In that moment a research agenda was born. Along with VCU Political Science alum Mitchell Smiley (Class of 2008), Saladino began by investigating new trends in consumption as they related to long-existing artisanal food and beverage producers. They noticed that not only were the new, trendy, and often expensive, consumer habits capitalizing on the cuisine of the American South, a region itself with limited options for nutritional foods, in what are often referred to as “food deserts,” but that this emerging “craft economy” growing out of those less prosperous cities, towns and districts were driving economic development in a way that defied the standard, expert rational and logic offered as explanations for poor performance in those areas.

Noting the deficiency in those prior ideas and arguments, Saladino and Smiley developed what they’re calling a “craft economic development” model that shows how these industries are very different from previous and more corporate attempts to revitalize these communities. One of the most compelling variables in their model is the “communitarian” appeal of these craft economies. That is, industries that were previously rejected or discounted from opening up shops in those areas, and were therefore not contributing jobs, taxes and other developing outcomes to the region, were now being approved by both the communities and their political leaders because there was suddenly something different about them. The difference, they suggest, is that these new producers were “craft” producers, and craft production was not only more appealing to local populations due, perhaps, to an “everything is new” nostalgia, but also because of their success creating sustainable development in those local communities.

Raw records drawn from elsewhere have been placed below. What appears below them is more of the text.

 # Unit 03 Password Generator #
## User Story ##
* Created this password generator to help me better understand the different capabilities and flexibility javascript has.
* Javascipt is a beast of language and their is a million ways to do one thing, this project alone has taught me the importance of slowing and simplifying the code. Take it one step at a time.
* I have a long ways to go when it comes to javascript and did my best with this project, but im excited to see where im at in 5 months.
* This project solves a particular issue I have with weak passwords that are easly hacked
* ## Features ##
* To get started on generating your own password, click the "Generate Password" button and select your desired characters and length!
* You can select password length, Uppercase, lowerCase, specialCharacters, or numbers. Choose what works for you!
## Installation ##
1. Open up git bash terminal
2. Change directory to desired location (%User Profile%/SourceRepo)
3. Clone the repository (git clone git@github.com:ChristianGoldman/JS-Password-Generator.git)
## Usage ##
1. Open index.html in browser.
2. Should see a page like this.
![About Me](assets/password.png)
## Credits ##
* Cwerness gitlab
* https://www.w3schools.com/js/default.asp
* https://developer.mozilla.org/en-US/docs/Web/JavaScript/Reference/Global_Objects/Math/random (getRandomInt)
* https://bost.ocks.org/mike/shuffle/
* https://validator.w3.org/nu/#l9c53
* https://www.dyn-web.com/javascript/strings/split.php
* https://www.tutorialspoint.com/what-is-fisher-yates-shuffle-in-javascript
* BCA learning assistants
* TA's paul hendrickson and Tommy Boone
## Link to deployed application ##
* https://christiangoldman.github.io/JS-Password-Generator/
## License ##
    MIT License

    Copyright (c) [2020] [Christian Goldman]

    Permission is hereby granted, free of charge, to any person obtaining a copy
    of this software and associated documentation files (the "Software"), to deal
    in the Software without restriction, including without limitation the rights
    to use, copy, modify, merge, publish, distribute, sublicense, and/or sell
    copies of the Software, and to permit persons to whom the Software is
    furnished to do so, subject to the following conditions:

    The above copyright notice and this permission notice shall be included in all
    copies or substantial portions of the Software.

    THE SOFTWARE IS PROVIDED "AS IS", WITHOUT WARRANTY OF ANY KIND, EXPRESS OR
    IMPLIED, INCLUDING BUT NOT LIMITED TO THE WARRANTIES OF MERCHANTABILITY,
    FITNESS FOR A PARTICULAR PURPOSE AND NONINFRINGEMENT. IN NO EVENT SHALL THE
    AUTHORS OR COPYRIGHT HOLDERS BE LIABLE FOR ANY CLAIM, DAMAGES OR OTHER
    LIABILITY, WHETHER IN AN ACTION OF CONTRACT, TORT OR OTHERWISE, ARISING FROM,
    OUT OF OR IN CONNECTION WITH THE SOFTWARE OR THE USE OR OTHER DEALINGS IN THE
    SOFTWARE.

So what do Saladino and Smiley mean by “craft” production? “We maintain that making America great AGAIN should be a nod to craft: doing it the way it used to be done...as opposed to pushing workers back into mines and factories. Craft industries rely on an number of key variables. Local ownership and participation versus corporate outposts, the repurposing and adaptation of existing real estate and infrastructure to fit new production (particularly in largely declining industrial neighborhoods and cities,) a more equitable and personal relationship between ownership and labor, the idea that producing goods using local raw materials and labor produces a 'better' and still sustainable and viable good, and finally a strong nod to tradition in terms of recipe, production, marketing, etc. ALL are essential components of 'craft,'” says Saladino.

Their research looks at a variety of local Virginian craft barbeque, aquacultural and beverage economies, including pork, oysters, beers, ciders and whiskeys, and involves travel throughout Virginia and nearby states (like North Carolina and Kentucky) in order to interview brewers, pit masters, aquaculturists and distillers, as well as industry staff and policy makers.

Professor Saladino’s research has been featured in a recent story published by the Virginia Mercury online, thereby continuing the Department of Political Science’s mission to extend our expertise outside of the walls of VCU’s campus by engaging in public scholarship that can make a difference to urban and rural communities in our state.

Saladino and Smiley will be presenting their research at the upcoming 2019 Midwest Political Science Association annual conference in April. Their relationship began when Smiley was an undergraduate in one of Saladino’s classes and morphed into a mentorship and later a friendship. Smiley has recently entered into the Wilder School of Government and Public Affairs’ Master’s of Public Administration program. Together, their research agenda has the potential to inform Virginia’s political economy in rich and meaningful ways.